I haven’t been doing a lot of writing lately because my hands have been busy with art. Some of it involves the making of mystical or psychospiritual items that require a lot of concentration to make properly. As a non Santa-ist, I respect the aeons of trial and error that went into the symbolism, and combine that with modern psychology. As a result, I’ve come up with some pretty effective amulets that are selling well. I hope they continue to.
By the way, I still think Papa Legba is a pretty good Orisha for gender balance and men’s rights. Likeminded folks should get to beading some red and black or red and white 6/0 beaded necklaces in patterns of threes.

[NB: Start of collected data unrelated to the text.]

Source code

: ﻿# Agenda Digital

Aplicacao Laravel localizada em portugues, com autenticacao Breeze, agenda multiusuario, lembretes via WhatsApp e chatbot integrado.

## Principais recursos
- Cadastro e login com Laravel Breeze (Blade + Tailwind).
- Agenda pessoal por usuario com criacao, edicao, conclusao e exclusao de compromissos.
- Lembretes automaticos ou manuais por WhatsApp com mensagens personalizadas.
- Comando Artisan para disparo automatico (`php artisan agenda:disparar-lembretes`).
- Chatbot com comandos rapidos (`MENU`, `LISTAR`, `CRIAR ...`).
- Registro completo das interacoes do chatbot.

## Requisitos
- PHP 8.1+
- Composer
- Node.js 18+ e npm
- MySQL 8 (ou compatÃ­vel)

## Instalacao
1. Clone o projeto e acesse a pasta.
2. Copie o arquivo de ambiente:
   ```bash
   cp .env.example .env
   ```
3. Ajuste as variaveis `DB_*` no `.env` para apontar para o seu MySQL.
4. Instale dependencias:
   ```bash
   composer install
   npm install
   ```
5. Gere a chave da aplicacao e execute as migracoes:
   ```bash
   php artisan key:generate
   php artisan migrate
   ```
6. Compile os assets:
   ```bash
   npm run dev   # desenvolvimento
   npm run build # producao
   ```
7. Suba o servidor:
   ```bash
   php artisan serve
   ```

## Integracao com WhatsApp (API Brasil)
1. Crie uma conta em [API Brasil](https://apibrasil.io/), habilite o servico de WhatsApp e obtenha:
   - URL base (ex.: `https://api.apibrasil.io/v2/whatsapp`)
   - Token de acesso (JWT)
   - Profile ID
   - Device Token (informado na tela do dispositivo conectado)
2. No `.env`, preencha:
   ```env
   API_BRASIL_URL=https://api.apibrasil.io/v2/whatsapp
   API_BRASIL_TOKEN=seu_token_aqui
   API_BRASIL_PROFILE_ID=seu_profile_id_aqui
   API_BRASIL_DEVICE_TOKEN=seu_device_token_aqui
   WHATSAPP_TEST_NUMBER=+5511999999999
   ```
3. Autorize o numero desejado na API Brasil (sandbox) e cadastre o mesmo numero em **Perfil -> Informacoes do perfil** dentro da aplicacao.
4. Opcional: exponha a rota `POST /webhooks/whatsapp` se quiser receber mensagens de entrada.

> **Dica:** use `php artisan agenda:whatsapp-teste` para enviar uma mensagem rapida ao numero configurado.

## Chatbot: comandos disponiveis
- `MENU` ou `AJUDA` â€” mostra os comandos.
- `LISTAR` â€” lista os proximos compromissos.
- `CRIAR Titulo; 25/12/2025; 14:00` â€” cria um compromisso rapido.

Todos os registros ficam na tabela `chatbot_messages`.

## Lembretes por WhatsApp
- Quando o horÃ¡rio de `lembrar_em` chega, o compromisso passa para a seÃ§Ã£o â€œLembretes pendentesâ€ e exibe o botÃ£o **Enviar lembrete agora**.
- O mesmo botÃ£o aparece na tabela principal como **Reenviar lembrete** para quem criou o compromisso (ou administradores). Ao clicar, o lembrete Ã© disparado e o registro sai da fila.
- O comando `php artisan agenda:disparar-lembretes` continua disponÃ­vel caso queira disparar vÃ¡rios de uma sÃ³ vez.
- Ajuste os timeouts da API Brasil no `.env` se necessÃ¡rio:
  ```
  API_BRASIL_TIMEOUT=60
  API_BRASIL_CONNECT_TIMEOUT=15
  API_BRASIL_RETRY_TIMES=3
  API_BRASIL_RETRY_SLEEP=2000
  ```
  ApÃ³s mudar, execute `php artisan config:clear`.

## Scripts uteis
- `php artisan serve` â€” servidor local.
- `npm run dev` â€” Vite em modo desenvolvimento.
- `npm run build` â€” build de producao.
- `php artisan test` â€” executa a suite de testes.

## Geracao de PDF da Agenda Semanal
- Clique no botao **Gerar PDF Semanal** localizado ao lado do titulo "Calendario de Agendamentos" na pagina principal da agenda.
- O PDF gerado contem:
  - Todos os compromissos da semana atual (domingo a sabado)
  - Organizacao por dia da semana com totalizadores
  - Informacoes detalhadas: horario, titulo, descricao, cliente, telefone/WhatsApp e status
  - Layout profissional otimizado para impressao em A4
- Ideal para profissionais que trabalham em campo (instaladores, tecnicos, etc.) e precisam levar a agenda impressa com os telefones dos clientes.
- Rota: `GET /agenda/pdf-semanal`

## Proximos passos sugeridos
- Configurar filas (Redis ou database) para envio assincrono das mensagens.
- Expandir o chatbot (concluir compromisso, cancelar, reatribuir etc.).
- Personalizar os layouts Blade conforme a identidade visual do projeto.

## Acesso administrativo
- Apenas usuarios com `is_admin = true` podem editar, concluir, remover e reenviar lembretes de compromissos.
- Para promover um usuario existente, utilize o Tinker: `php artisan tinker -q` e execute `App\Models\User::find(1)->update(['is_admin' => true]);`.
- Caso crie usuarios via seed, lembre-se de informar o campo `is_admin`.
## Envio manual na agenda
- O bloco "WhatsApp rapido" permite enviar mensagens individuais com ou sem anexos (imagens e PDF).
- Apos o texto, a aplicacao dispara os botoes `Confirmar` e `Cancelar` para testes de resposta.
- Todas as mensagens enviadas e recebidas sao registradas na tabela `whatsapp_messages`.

My favorite is 3 red, 3 black, 6 alternating, and so on. A nice design for women would also be 6 white, 1 red, 1 black, 1 red, and so on. This is symbolic of the “heart of Shango”.
Shango is the legendary Orisha of fire and lightning, who was said to have had three wives. The first one was dutiful (Oba), the second was beautiful (Oshun), and the third (his favorite Oya) was balanced plus very strong.
…which brings me to my latest reality check. A couple of weeks ago, I had an interesting conversation with Wizard about women and what kind of women men like. In the course of it, I made the presumptuous argument that it’s easier for men to have unemotional sex with women because for them, sex is like pizza (even when it’s bad, it’s still okay). “No matter what, ” I dismissively said with a wave of the hand, “you get an orgasm out of it.”
He laughed, and told me that I was wrong, so very wrong. He said that men can have real trouble ejaculating with a woman he’s either not that connected to, or can’t relax with. I replied that this is probably very rare, but he said that it’s actually quite common. So then I said maybe it’s just so with women a guy doesn’t feel very attracted to, and he says no, it is often so with very hot women.
Of course, I didn’t believe him. I thought back to all my ex boyfriends, and the fountains of pleasure erupted through my mind like an advertising montage for a porn DVD. There was just no way in hell he was right. I am, in some men’s opinion, the ugliest woman on the planet, and if none of mine who weren’t incredibly drunk had any trouble getting there, certainly more beautiful women should be producing barrels of it. Right?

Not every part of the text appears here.